Once sales tax nexus is established, you must register immediately with the taxing jurisdiction. If sales tax nexus was created in the past, it is important to know that states can assess tax on non-registered entities back to the date sales tax nexus was established, plus penalties and interest. And since sales over the Internet are not protected under the Internet Tax Freedom Act (a common misconception), and the establishment of various “remote seller nexus laws” has increased the likelihood that internet sales could create nexus, the underpayment exposure may be much larger than expected.
The U.S. Supreme Court’s June 21, 2018 decision in the South Dakota v.
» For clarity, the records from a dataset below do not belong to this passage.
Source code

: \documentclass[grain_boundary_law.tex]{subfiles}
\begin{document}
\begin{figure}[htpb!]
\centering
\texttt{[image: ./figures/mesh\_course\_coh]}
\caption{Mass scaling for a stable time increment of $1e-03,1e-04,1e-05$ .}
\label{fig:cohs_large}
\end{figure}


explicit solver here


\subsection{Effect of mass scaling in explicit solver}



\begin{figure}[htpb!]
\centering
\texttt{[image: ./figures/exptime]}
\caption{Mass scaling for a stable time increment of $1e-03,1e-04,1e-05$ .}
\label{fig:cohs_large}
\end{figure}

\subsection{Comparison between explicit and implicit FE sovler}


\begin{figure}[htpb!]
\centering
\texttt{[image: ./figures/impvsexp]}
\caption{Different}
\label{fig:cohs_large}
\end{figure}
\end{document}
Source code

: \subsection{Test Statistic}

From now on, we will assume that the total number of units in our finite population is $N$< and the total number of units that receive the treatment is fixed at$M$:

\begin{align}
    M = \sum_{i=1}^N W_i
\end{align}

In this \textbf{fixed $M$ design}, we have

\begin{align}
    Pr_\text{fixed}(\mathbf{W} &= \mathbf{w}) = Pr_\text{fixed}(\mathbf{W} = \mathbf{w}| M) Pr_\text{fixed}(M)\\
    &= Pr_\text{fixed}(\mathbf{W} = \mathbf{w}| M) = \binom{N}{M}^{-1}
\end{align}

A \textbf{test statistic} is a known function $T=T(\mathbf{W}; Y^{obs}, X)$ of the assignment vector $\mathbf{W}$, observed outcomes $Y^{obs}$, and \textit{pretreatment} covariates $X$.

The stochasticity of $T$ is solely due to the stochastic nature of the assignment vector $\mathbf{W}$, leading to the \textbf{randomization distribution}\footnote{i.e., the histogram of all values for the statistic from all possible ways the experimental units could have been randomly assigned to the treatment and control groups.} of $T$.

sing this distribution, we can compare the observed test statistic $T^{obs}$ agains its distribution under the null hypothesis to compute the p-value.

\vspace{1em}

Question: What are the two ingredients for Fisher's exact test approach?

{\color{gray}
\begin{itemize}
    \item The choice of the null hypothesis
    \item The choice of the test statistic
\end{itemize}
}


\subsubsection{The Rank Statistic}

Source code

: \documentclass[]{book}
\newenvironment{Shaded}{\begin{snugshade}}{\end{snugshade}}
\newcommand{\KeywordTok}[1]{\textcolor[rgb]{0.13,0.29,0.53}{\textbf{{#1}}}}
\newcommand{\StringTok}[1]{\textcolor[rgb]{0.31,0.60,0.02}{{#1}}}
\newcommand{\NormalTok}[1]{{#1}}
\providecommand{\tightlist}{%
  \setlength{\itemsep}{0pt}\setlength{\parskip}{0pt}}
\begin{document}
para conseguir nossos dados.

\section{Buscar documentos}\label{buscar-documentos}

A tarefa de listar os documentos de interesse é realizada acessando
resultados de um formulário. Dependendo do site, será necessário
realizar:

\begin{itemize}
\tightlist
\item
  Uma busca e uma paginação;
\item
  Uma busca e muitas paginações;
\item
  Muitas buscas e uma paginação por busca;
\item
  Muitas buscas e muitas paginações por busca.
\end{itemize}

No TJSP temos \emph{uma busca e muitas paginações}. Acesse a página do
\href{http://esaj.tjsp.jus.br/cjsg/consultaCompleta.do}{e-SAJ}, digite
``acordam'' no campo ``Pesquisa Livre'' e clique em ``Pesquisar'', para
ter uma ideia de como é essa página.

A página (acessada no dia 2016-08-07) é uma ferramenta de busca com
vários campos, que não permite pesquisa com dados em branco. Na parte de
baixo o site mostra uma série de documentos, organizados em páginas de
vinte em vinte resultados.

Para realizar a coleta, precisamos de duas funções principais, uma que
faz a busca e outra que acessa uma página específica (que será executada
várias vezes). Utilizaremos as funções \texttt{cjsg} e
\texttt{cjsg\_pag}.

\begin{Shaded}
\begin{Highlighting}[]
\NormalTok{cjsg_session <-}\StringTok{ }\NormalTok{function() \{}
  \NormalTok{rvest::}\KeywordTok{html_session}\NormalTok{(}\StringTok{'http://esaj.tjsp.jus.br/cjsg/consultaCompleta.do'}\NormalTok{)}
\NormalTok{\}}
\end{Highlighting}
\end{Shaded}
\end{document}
Wayfair case has led to the proliferation of economic nexus and marketplace nexus legislation across the U.S. With this comes an increased risk of nexus exposure for many companies. If you need an expert analysis of your nexus exposure post-Wayfair, you can sign up for a Wayfair Risk Analysis consultation with Diane Yetter.
The Sales Tax Institute offers a number of free resources to help navigate the post-Wayfair landscape. The Remote Seller Nexus Chart lists the states that have passed one or more types of remote seller nexus legislation, along with the legislation’s effective date and links to other useful information. The Economic Nexus State Guide provides more detailed information on economic nexus legislation that has been passed by the states. Additional remote seller resources for the various states can be found on the Remote Seller Resources page. And for more information regarding sales tax nexus, download the free Sales Tax Nexus after Wayfair – What You Need to Know whitepaper.
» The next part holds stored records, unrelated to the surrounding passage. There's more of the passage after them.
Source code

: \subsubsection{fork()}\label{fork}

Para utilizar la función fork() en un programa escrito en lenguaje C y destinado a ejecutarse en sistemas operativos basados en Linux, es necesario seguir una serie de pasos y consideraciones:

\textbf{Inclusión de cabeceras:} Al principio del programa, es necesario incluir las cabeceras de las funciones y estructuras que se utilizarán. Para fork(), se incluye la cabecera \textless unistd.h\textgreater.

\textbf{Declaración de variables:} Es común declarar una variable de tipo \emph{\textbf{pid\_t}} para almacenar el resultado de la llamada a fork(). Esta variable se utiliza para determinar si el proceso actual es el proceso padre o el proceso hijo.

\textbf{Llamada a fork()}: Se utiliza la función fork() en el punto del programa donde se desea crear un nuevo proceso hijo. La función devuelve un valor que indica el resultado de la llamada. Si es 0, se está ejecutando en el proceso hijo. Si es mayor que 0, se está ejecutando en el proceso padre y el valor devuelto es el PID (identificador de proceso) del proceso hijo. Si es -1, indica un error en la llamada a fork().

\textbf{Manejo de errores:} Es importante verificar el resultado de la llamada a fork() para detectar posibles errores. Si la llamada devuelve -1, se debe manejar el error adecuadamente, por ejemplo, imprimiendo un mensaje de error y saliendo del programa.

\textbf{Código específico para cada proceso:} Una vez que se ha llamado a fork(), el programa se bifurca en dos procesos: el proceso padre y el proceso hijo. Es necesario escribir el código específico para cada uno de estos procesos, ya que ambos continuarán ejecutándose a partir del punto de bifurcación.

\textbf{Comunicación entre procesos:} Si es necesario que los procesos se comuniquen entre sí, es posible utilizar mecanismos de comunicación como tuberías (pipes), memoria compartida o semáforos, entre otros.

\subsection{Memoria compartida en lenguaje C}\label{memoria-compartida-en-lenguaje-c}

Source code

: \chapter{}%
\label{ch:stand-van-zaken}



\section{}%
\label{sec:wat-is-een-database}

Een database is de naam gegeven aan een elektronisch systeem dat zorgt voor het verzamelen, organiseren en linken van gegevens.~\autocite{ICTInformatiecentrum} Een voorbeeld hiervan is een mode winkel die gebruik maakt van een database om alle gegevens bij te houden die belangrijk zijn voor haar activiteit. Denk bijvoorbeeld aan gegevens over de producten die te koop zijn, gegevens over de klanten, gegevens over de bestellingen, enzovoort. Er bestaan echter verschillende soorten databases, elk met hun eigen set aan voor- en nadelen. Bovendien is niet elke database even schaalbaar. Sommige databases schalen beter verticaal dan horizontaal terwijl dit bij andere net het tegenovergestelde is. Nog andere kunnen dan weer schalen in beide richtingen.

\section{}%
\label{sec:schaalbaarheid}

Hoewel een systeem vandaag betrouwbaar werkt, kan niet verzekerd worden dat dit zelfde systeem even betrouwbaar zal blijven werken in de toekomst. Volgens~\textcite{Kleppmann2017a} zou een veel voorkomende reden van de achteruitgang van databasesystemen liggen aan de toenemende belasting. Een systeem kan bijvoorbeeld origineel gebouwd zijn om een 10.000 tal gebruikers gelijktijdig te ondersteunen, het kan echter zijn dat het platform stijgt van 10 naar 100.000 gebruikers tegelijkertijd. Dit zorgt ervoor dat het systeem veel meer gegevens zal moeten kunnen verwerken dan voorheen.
There are various ways to address this situation, but the first step is understanding your entity’s sales tax nexus position. Even if you’ve previously reviewed your sales tax nexus footprint, you should update your sales tax nexus position if your entity’s activities have changed.
YETTER can expertly research and report on your business nexus in one state—or nationwide. Recommended actions could include amnesty, voluntary disclosure, prospective registration, activity monitoring or even deregistration. Contact YETTER Tax for more information.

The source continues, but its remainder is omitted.